Let’s use Autocorrelation to further illustrate the seasonality. Let’s use the lag value as 7 to study the relationship between the observed data on each day along with the data lagging 7 days prior.

After then, the new data frame using lag 7 can be used to plot ACF vs lag. The acf plot can be studied to indicate the seasonality of time series data for Cardiovascular disease.

CVD_clean |>
  mutate(Cardiovascular.disease_lag7 = lag(Cardiovascular.disease, 7)) |>
  drop_na()

Here, the data frame is mutated to add number of cardiovascular disease lagged by 7 days so as to study the correlation between data with each day along side the data lagged by 7 days.

ACF Plot:

Let’s create a ACF plot to find the seasonality of the time series data for Cardiovascular disease.

acf(CVD_clean$Cardiovascular.disease, ci = 0.95, na.action = na.exclude)

From the above ACF plot, we can clearly observe that there is occurrence of regular pattern of peak on the 7 days interval. Specifically, we can see a spike on 6th, 14th, 21st, 28th days. This clearly indicate the presence of weekly seasonality of the time series data for Cardiovascular disease.

Summary:

The time series data for Cardiovascular disease as overall shows a negative trend over time. With that, the data also highlight the presence of weekly seasonality. These statements are statistically strong supported by a very low p-values.

Looking from the real world perspective, the above conclusions obtained from the analysis seems intuitive.
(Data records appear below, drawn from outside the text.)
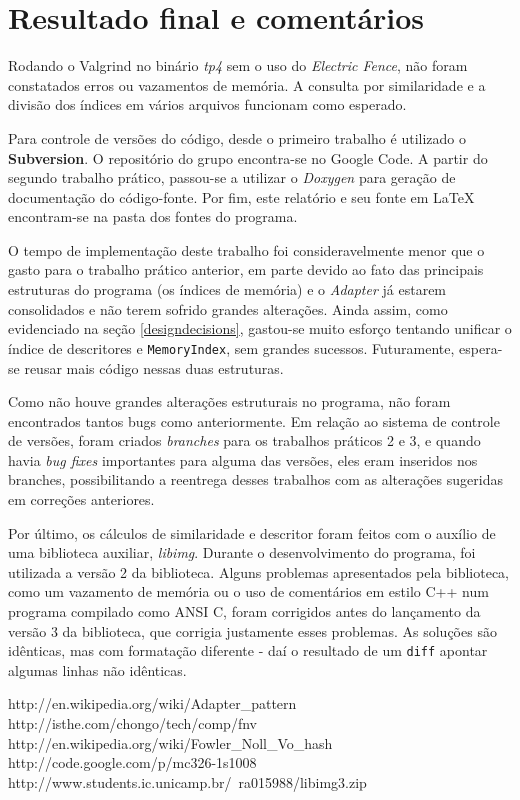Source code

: \documentclass[a4paper,10pt]{article}
\begin{document}
\section{Resultado final e comentários}
Rodando o Valgrind no binário \textit{tp4} sem o uso do \textit{Electric Fence}, não foram constatados erros ou vazamentos de memória. A consulta por similaridade e a divisão dos índices em vários arquivos funcionam como esperado.

Para controle de versões do código, desde o primeiro trabalho é utilizado o \textbf{Subversion}. O repositório do grupo encontra-se no Google Code\cite{googlecode}. A partir do segundo trabalho prático, passou-se a utilizar o \textit{Doxygen} para geração de documentação do código-fonte. Por fim, este relatório e seu fonte em LaTeX encontram-se na pasta dos fontes do programa.

O tempo de implementação deste trabalho foi consideravelmente menor que o gasto para o trabalho prático anterior, em parte devido ao fato das principais estruturas do programa (os índices de memória) e o \textit{Adapter} já estarem consolidados e não terem sofrido grandes alterações. Ainda assim, como evidenciado na seção \ref{designdecisions}, gastou-se muito esforço tentando unificar o índice de descritores e \texttt{MemoryIndex}, sem grandes sucessos. Futuramente, espera-se reusar mais código nessas duas estruturas.

Como não houve grandes alterações estruturais no programa, não foram encontrados tantos bugs como anteriormente. Em relação ao sistema de controle de versões, foram criados \textit{branches} para os trabalhos práticos 2 e 3, e quando havia \textit{bug fixes} importantes para alguma das versões, eles eram inseridos nos branches, possibilitando a reentrega desses trabalhos com as alterações sugeridas em correções anteriores.

Por último, os cálculos de similaridade e descritor foram feitos com o auxílio de uma biblioteca auxiliar, \textit{libimg}\cite{libimg}. Durante o desenvolvimento do programa, foi utilizada a versão 2 da biblioteca. Alguns problemas apresentados pela biblioteca, como um vazamento de memória ou o uso de comentários em estilo C++ num programa compilado como ANSI C, foram corrigidos antes do lançamento da versão 3 da biblioteca, que corrigia justamente esses problemas. As soluções são idênticas, mas com formatação diferente - daí o resultado de um \texttt{diff} apontar algumas linhas não idênticas.

\begin{thebibliography}{99}
 http://en.wikipedia.org/wiki/Adapter\_pattern
 http://isthe.com/chongo/tech/comp/fnv
 http://en.wikipedia.org/wiki/Fowler\_Noll\_Vo\_hash
 http://code.google.com/p/mc326-1s1008
 http://www.students.ic.unicamp.br/~ra015988/libimg3.zip
\end{thebibliography}
\end{document}
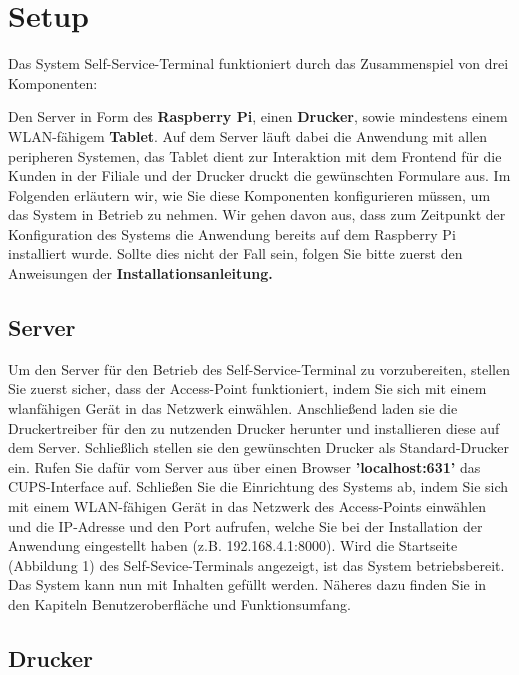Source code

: \section{Setup}
Das System Self-Service-Terminal funktioniert durch das Zusammenspiel von drei Komponenten:\par
\noindent Den Server in Form des \textbf{Raspberry Pi}, einen \textbf{Drucker}, sowie mindestens einem WLAN-fähigem \textbf{Tablet}. Auf dem Server läuft dabei die Anwendung mit allen peripheren Systemen, das Tablet dient zur Interaktion mit dem Frontend für die Kunden in der Filiale und der Drucker druckt die gewünschten Formulare aus. Im Folgenden erläutern wir, wie Sie diese Komponenten konfigurieren müssen, um das System in Betrieb zu nehmen. Wir gehen davon aus, dass zum Zeitpunkt der Konfiguration des Systems die Anwendung bereits auf dem Raspberry Pi installiert wurde. Sollte dies nicht der Fall sein, folgen Sie bitte zuerst den Anweisungen der \textbf{Installationsanleitung.}\\

\subsection{Server}

\noindent Um den Server für den Betrieb des Self-Service-Terminal zu vorzubereiten, stellen Sie zuerst sicher, dass der Access-Point funktioniert, indem Sie sich mit einem wlanfähigen Gerät in das Netzwerk einwählen. Anschließend laden sie die Druckertreiber für den zu nutzenden Drucker herunter und installieren diese auf dem Server. Schließlich stellen sie den gewünschten Drucker als Standard-Drucker ein. Rufen Sie dafür vom Server aus über einen Browser \textbf{'localhost:631'} das CUPS-Interface auf. Schließen Sie die Einrichtung des Systems ab, indem Sie sich mit einem WLAN-fähigen Gerät in das Netzwerk des Access-Points einwählen und die IP-Adresse und den Port aufrufen, welche Sie bei der Installation der Anwendung eingestellt haben (z.B. 192.168.4.1:8000). Wird die Startseite (Abbildung 1) des Self-Sevice-Terminals angezeigt, ist das System betriebsbereit.
Das System kann nun mit Inhalten gefüllt werden. Näheres dazu finden Sie in den Kapiteln \glqq Benutzeroberfläche \grqq{} und \glqq Funktionsumfang\grqq{}.

\newpage

\subsection{Drucker}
The Cardiovascular disease worldwide seems to exhibit a declining trend. This is true because now we have access to many different health care solutions. We are more aware than before regarding heart diseases. And, we are well educated on taking preventive measures to mitigate heart diseases by modifying lifestyles and eating behaviors.

Also, the presence of weekly seasonality in heart diseease pattern seems true. This is because most of the time people seems to appoint health check-up on free days/weekends. Not to mention, people enjoy their life, drink beverages, party, etc. during weekends which shows a spike due to reported heart related cases on weekends. With that, there are reported cases on week days also, as seen in the above ACF plot. However, the weekend spike is higher than that of weekdays. Hence, the time series data for Cardiovascular disease indicates weekly seasonality.